Dagmar Chapin completes exemplary path at BGSU on way to career in international business
Education Abroad program provides Chapin with invaluable experience while studying in France
By Nick Piotrowicz
Once Dagmar Chapin chose to attend Bowling Green State University, she figured she ought to make the most of her time here — and wasted no time doing so.
After earning her associate’s degree while at Buckeye High School in Medina, Ohio, and enrolling at BGSU, she had been on campus for just a couple weeks when she wandered to the Student Organization Fair and saw a giant globe that caught her eye.
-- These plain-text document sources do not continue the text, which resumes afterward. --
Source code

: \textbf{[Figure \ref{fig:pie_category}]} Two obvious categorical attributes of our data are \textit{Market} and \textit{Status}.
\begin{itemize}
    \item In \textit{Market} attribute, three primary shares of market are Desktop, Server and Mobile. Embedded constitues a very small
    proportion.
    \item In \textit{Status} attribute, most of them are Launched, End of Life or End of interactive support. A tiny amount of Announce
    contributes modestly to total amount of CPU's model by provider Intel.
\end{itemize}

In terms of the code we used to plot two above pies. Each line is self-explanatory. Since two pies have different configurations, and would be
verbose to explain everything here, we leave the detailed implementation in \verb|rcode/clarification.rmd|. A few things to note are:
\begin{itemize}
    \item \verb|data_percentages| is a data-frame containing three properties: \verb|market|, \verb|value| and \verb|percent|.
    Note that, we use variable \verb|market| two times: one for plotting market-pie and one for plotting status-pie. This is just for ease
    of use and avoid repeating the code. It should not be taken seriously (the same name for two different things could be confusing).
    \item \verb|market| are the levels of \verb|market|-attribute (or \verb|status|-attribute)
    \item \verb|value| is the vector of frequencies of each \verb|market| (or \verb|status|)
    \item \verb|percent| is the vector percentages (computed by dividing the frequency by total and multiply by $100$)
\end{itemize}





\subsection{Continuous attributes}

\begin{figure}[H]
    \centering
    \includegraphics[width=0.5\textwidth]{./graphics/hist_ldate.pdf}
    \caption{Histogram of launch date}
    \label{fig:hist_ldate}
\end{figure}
The globe represented BGSU’s Education Abroad program, which Chapin learned included a yearlong exchange program.
She said, "Why not?" and within a week was signed up for a life-changing experience that already has proved valuable on the job market.
As part of her education at BGSU, Chapin completed a one-year, dual-degree Bachelor of Arts in European Management in Strasbourg, France. It is one example of many during college that she pushed herself to step out of her comfort zone, only to have a rewarding experience as a result.
Chapin also graduated from the Allen W. and Carol M. Schmidthorst College of Business as a BGSU triple major in sales, marketing, and international business. She chose from a host of pre-graduation job offers to accept a position as a Dallas-based global technology sales account manager at Gartner that will begin next month.
She joked that she couldn’t pick one area to study, so she just picked all of them, but said her time at BGSU showed her the value of being ambitious and taking chances on something new.
“I’m a firm believer in taking opportunities as they come,” she said. “I never knew that I was going to live in France for a year and travel all over Europe and meet my best friends there. I never knew I could pull off taking three majors when I originally didn’t even want to go to college. I never knew I’d graduate with honors and a high GPA.
“I picked as I went, and I’m really thankful that it paid off.”
Living in a new country without being fluent in the native language provided a series of adventures for Chapin — a treasure hunt for new shampoo ended successfully thanks to a helpful French grocer – but also gave Chapin both cherished lifelong memories and a clear idea of what she wants for her career.
Though the experience of going alone to a new place felt overwhelming at times and the coursework was challenging, she said she couldn’t be happier that she went through with the program.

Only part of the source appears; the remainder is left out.